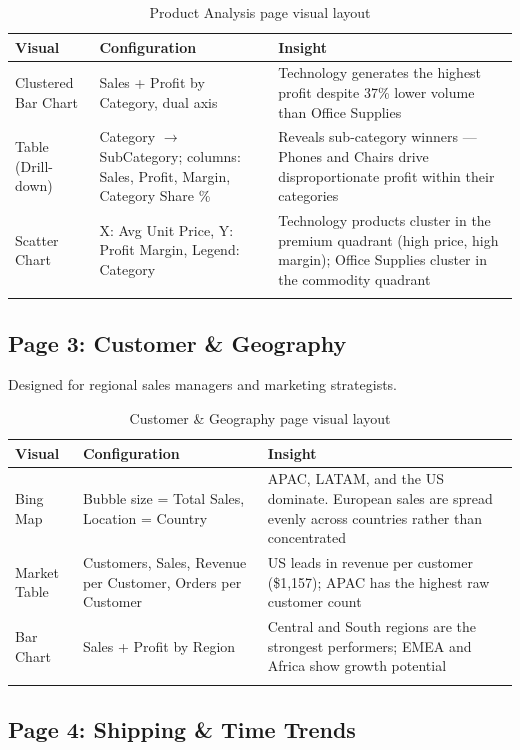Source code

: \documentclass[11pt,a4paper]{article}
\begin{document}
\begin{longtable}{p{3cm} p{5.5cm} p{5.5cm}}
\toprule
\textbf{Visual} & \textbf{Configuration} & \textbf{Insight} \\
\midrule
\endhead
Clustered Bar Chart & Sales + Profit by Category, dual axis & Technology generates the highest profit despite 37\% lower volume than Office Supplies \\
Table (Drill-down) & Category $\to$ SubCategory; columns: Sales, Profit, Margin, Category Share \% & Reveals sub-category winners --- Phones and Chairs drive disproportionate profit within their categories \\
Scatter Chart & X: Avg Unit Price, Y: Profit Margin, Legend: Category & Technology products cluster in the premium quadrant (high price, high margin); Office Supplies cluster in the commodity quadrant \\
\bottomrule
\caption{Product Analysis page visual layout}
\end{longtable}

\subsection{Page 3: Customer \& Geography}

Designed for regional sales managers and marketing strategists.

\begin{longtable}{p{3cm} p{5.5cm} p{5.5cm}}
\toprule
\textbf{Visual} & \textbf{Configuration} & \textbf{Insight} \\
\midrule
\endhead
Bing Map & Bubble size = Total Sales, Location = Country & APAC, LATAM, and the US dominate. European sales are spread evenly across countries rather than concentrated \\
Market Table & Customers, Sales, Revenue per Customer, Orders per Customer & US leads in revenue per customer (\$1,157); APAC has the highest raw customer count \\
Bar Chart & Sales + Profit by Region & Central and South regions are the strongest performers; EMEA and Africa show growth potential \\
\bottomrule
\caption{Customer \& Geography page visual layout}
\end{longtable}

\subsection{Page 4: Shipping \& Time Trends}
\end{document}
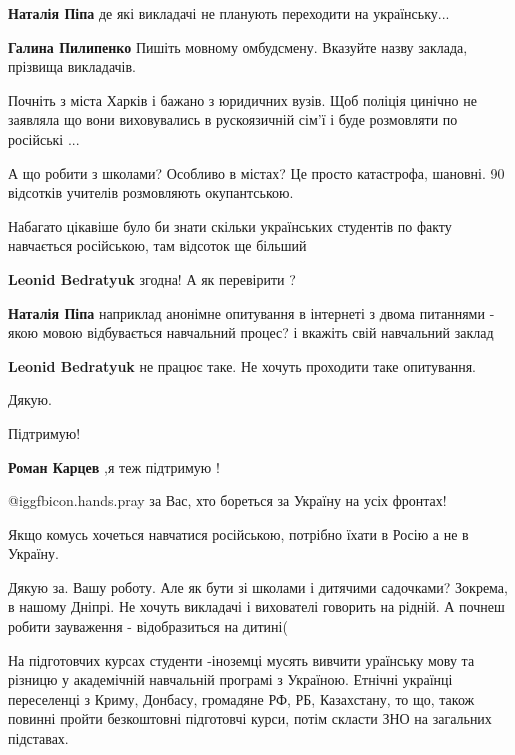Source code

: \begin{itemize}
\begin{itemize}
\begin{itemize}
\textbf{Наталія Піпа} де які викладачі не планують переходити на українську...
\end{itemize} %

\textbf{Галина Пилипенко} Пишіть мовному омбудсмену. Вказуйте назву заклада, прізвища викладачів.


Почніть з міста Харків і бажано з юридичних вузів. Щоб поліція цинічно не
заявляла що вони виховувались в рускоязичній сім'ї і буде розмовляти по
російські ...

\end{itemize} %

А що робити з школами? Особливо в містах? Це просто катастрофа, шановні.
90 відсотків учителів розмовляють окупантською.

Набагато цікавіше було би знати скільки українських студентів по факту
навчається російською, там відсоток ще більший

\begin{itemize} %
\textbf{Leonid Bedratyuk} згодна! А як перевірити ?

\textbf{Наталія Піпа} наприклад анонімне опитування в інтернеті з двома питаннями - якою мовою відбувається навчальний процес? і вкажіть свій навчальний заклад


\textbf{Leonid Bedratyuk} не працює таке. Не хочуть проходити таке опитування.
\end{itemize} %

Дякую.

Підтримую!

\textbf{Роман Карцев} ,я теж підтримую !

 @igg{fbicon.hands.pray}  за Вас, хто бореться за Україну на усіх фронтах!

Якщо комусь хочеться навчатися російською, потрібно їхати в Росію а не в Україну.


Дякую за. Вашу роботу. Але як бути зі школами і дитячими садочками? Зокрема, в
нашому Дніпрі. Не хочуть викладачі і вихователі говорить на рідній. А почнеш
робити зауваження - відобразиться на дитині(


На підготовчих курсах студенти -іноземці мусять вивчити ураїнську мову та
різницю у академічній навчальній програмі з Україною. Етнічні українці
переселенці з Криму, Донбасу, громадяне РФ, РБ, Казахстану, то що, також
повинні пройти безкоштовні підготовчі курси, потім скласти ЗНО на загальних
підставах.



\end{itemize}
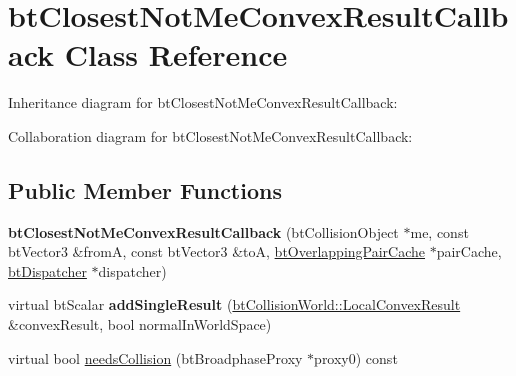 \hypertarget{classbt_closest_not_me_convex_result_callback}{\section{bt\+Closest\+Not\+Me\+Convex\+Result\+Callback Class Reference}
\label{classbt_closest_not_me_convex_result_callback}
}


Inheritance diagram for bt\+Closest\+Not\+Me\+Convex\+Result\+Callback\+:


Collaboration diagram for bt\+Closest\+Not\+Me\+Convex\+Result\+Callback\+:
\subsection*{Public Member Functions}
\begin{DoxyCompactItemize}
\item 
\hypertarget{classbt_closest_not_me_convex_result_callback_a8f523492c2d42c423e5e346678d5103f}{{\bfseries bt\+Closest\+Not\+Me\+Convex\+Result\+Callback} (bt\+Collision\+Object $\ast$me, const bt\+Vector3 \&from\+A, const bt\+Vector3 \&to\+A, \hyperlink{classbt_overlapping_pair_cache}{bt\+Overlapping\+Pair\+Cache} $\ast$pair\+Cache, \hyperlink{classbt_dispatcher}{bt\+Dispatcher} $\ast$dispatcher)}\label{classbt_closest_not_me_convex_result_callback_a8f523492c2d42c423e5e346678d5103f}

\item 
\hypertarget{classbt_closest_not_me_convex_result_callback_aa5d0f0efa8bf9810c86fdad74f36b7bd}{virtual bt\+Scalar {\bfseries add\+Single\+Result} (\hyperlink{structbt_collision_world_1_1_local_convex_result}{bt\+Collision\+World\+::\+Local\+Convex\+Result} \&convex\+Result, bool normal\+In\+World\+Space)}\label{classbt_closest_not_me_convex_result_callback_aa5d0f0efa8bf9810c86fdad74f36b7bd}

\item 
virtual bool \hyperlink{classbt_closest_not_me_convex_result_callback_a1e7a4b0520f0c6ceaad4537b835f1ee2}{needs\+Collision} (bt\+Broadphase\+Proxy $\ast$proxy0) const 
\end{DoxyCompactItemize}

━━━━━━

▶ Aim of the exercise
Wherever a line above contains the string "Geography", copy that line.

▶ Written answer
\subsection{Page 3: Customer \& Geography}
\caption{Customer \& Geography page visual layout}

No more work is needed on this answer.